水野社長 創業した頃は今のようなプラスチック製品はなくて、紙袋や経木(きょうぎ)などの包装資材を扱っていました。経木はスギやヒノキを紙のように薄く加工したもので、当時はそれを包装材として肉を包んだり、家庭ではおにぎりを包んだりしていたんですよ。

ターニングポイントは、1964年の新潟地震でした。長野県は元々きのこの栽培農家さんが多いのですが、地震で栽培用のガラス瓶がたくさん割れてしまい、「割れないきのこの瓶ができないか」と当時社長だった私の父に相談があったのだそうです。それで、ポリプロピレンの栽培容器を開発し、製造販売するようになったのが、当社ときのことの出会いです。

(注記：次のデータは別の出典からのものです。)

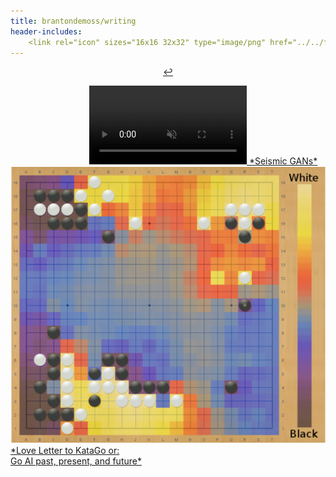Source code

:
 ```yaml
---
title: brantondemoss/writing
header-includes:
	<link rel="icon" sizes="16x16 32x32" type="image/png" href="../../favicon.ico">
---
```

<p style="float:center; text-align: center;">
<a href="https://brantondemoss.com/">↩</a>
</p>
<a href="https://brantondemoss.com/writing/seismicgan/">
<video autoplay playsinline loop muted width="420" class="top" style="width: 50%;margin-left: 25%;float: center">
       <source src="../seismicdream/5820.mp4"
            type="video/mp4">
</video>
*Seismic GANs*
</a>

<a href="https://brantondemoss.com/writing/kata/">
<img src="kata/territory.png"></img>
*Love Letter to KataGo or:<br>Go AI past, present, and future*
</a>

<script>
      (function(i,s,o,g,r,a,m){i['GoogleAnalyticsObject']=r;i[r]=i[r]||function(){
       (i[r].q=i[r].q||[]).push(arguments)},i[r].l=1*new Date();a=s.createElement(o),
       m=s.getElementsByTagName(o)[0];a.async=1;a.src=g;m.parentNode.insertBefore(a,m)
       })(window,document,'script','//www.google-analytics.com/analytics.js','ga');
       
       ga('create', 'UA-48874513-2', 'auto');
       ga('send', 'pageview');
       
</script>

――そこから、きのこの研究開発・生産をされるようになったのはどうしてでしょうか。

水野社長 それが農家さんに評価されて、きのこ栽培用資材のトップメーカーになりました。しかし、ポリプロピレンの栽培容器はなかなか壊れませんので、継続的に売上が立つわけではないのです。どうしたらこの容器の売り上げを伸ばせるのかと考えた結果、栽培農家さんの生産量増加の手助けをしようということになりました。それで、1983年にバイオテクノロジーを駆使した新品種の開発、新しい栽培素材・栽培技術の開発をする「きのこ総合研究所」を設立しました。

そして、3年後に「白いエノキタケ」の開発に成功しました。エノキタケといえば、当時は天然の茶褐色が普通でしたから、これは画期的でした。この新開発の菌を栽培農家さんに販売して、それを研究開発費にまわしていくというのが事業モデルでした。

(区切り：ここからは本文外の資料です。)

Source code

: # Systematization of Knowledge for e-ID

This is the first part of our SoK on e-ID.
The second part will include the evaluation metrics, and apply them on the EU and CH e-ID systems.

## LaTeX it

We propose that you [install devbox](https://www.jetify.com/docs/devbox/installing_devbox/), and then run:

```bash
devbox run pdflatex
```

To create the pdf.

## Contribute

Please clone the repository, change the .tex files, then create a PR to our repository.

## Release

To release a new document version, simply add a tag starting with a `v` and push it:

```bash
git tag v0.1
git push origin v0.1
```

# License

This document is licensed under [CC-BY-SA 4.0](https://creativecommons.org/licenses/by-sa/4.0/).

ところが、ある農家さんが「この白いエノキタケは、うちで偶発的にできたものだ」と主張しはじめたんですね。最後は裁判にまでなったのですが、当時はDNA鑑定がありませんでしたので敗訴してしまいました。そうなると、「今後、新しい菌を開発しても同じようなことが起こるかもしれない」という声が上がるようになりました。栽培農家さんの高齢化や後継者問題もありましたので、「きのこ栽培のノウハウもあるし、自分たちでつくってしまおう」と、きのこ栽培に着手したのが1989年でした。

その後、きのこ栽培を軸に全国的に事業展開をして、結果的にここまで会社を成長させることができたのですから、運不運というのはわからないものですね。

生産工場「きのこセンター」を全国、そして海外に展開

――きのこセンターが国内に34箇所ありますが、初めて県外に開設されたのは福岡なんですね。

水野社長 きのこ生産工場を「きのこセンター」と呼んでいますが、最初から最後まで清潔な屋内で栽培するので、温度や湿度の管理、衛生管理がしやすく、寒い北海道でも暑いマレーシアでも、どんな気候の場所でも高品質で安全なきのこが生産できます。もちろん農薬も一切使用していません。

大規模な生産工場をつくる計画が持ち上がったとき、地元の農家さんとの一件がありましたから、長野から離れたところにつくったほうがいいということになりました。全国規模で販売するにしても、消費地に近いところに工場をつくったほうが、輸送コストなどを考えると効率がいいわけです。県内や近県に小さな工場をつくりつつも、大規模工場を1989年に福岡県、1995年に北海道、1997年に香川県に開設しました。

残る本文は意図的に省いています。